Suicide Squad: Kill the Justice League se tornou sinônimo de fracasso na indústria de games. O título lançado pela Rocksteady Studios não apenas decepcionou jogadores, como também deixou cicatrizes profundas em quem trabalhou no projeto. Recentemente, desenvolvedores da equipe revelaram detalhes perturbadores sobre o processo criativo que quase os afastou da profissão para sempre.

Axel Rydby e Johnny Armstrong, dois veteranos da Rocksteady, concederam uma entrevista ao Bloomberg descrevendo um ambiente de trabalho devastador. O jogo, que custou nada menos que 200 milhões de dólares aos cofres da Warner Bros., nasceu de decisões corporativas questionáveis. Desde o início, fica evidente que o projeto foi moldado por executivos mais preocupados em lucro do que em qualidade artística.

“Eu podia sentir meu corpo e mente se desintegrando”, relata um dos desenvolvedores sobre a pressão intensa vivenciada durante o desenvolvimento. Esse tipo de depoimento revela uma realidade incômoda da indústria: grandes estúdios sacrificam a saúde mental de suas equipes em prol de objetivos financeiros.

O resultado final foi um live-service árido, repleto de mecânicas pensadas apenas para manter jogadores conectados e gerando receita.
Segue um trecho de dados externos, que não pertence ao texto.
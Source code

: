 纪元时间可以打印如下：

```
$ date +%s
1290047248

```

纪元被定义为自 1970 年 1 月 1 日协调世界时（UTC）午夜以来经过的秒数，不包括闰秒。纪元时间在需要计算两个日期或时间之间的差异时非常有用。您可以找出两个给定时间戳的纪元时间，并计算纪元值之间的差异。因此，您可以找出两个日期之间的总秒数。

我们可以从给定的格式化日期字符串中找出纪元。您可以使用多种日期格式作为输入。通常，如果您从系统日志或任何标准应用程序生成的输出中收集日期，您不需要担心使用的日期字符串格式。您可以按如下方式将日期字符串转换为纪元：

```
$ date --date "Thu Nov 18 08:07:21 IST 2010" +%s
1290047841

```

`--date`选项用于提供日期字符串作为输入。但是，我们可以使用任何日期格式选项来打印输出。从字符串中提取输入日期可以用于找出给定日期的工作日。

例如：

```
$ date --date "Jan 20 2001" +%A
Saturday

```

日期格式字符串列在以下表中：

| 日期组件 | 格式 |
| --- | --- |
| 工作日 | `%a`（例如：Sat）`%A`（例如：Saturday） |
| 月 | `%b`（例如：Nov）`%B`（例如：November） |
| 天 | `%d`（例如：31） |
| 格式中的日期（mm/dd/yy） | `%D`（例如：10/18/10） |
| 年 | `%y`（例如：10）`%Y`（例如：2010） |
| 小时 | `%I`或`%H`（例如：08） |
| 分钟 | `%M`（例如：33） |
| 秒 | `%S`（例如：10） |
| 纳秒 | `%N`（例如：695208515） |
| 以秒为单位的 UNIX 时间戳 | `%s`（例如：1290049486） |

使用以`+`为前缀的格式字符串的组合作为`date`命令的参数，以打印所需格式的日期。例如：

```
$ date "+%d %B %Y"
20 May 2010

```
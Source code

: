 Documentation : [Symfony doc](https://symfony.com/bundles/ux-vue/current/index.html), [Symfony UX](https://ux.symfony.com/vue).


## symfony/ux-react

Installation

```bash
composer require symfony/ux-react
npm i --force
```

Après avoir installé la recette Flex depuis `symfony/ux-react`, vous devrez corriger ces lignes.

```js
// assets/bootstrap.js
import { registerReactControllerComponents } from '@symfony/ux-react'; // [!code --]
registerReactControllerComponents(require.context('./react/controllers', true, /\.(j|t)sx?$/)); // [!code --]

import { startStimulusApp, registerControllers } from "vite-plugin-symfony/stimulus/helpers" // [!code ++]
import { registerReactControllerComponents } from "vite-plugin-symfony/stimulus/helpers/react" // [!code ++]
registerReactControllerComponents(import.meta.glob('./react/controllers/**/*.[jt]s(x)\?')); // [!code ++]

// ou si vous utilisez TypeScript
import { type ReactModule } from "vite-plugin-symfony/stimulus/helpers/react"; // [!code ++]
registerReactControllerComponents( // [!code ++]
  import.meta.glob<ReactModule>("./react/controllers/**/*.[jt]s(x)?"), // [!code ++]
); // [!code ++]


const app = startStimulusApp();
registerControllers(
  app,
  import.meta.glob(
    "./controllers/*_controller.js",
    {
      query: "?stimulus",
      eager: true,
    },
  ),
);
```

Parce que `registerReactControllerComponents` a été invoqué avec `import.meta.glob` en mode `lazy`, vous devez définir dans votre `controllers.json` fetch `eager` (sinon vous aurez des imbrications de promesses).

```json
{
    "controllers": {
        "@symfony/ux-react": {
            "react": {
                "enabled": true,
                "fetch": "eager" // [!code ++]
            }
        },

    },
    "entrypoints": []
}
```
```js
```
A fórmula é conhecida: cosméticos caros, passes de batalha repetitivos e conteúdo superficial. A tentativa de criar uma experiência memorável ficou perdida entre algoritmos de monetização.

O que torna essa história ainda mais relevante é que Suicide Squad não é um caso isolado. Diversos AAA titles enfrentaram problemas similares nos últimos anos, gerando demissões em massa e afastando talentos da indústria. Quando studios de renome como a Rocksteady, conhecida pela série Batman Arkham, chegam a esse ponto, é hora de questionar o modelo de negócio vigente.

A lição fica clara: games memoráveis não nascem de planilhas financeiras, mas da paixão criativa de profissionais apoiados e valorizados. Enquanto a indústria não aprender essa lição, veremos mais histórias de devs à beira do colapso.